[[ RECORDS open ]]

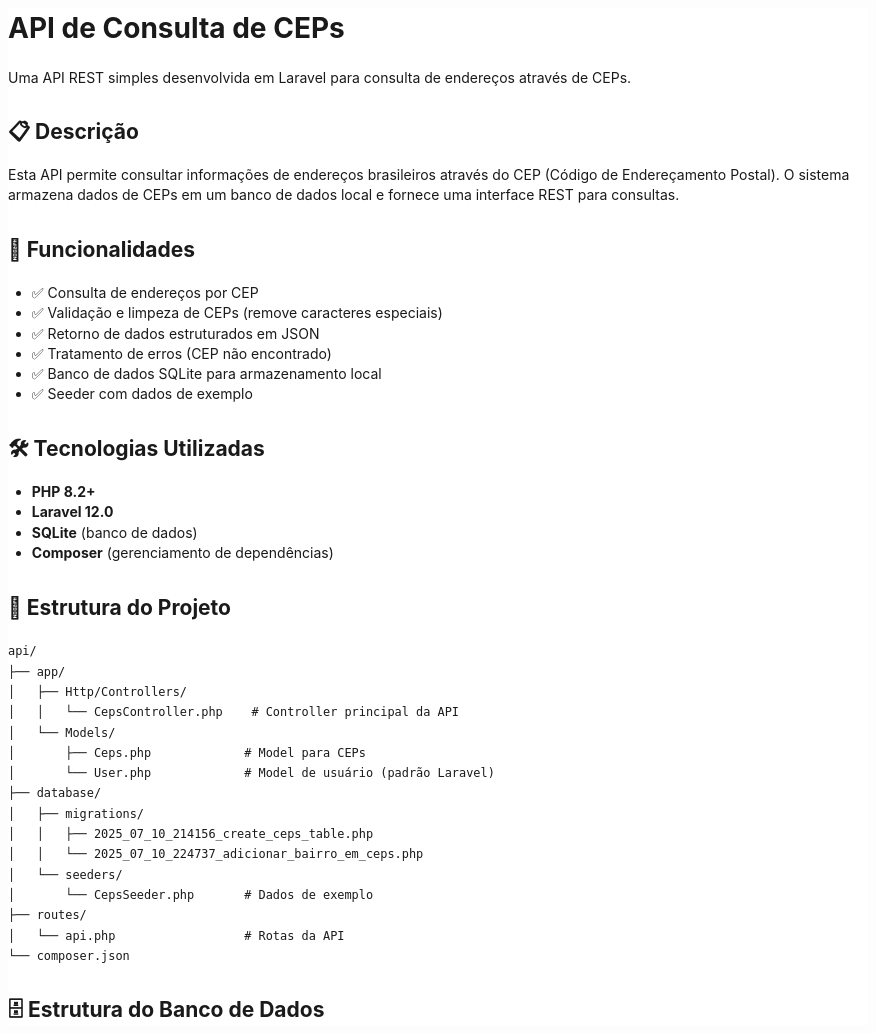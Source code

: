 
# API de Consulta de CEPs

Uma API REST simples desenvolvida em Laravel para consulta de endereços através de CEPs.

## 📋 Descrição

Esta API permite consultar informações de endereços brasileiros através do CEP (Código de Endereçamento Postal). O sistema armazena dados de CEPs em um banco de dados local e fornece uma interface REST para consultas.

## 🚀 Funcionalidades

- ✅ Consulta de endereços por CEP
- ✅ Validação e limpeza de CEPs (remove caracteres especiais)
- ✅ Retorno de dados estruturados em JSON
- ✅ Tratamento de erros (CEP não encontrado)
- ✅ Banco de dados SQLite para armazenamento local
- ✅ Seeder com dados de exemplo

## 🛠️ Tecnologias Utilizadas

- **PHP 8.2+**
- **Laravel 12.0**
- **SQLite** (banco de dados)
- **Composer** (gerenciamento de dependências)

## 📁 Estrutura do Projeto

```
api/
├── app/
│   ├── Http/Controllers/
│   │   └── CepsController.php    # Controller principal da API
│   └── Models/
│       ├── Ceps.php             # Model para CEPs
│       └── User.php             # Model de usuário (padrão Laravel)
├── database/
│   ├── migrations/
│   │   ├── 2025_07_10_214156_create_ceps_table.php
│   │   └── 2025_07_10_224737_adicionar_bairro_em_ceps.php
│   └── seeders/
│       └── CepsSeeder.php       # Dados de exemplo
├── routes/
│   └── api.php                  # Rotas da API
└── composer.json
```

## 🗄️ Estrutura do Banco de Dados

[[ RECORDS closed ]]

## WORK TO COMPLETE
Track down every line of the material containing the string "REST", and copy it.

## SOLUTION FOR THIS TASK
Uma API REST simples desenvolvida em Laravel para consulta de endereços através de CEPs.
Esta API permite consultar informações de endereços brasileiros através do CEP (Código de Endereçamento Postal). O sistema armazena dados de CEPs em um banco de dados local e fornece uma interface REST para consultas.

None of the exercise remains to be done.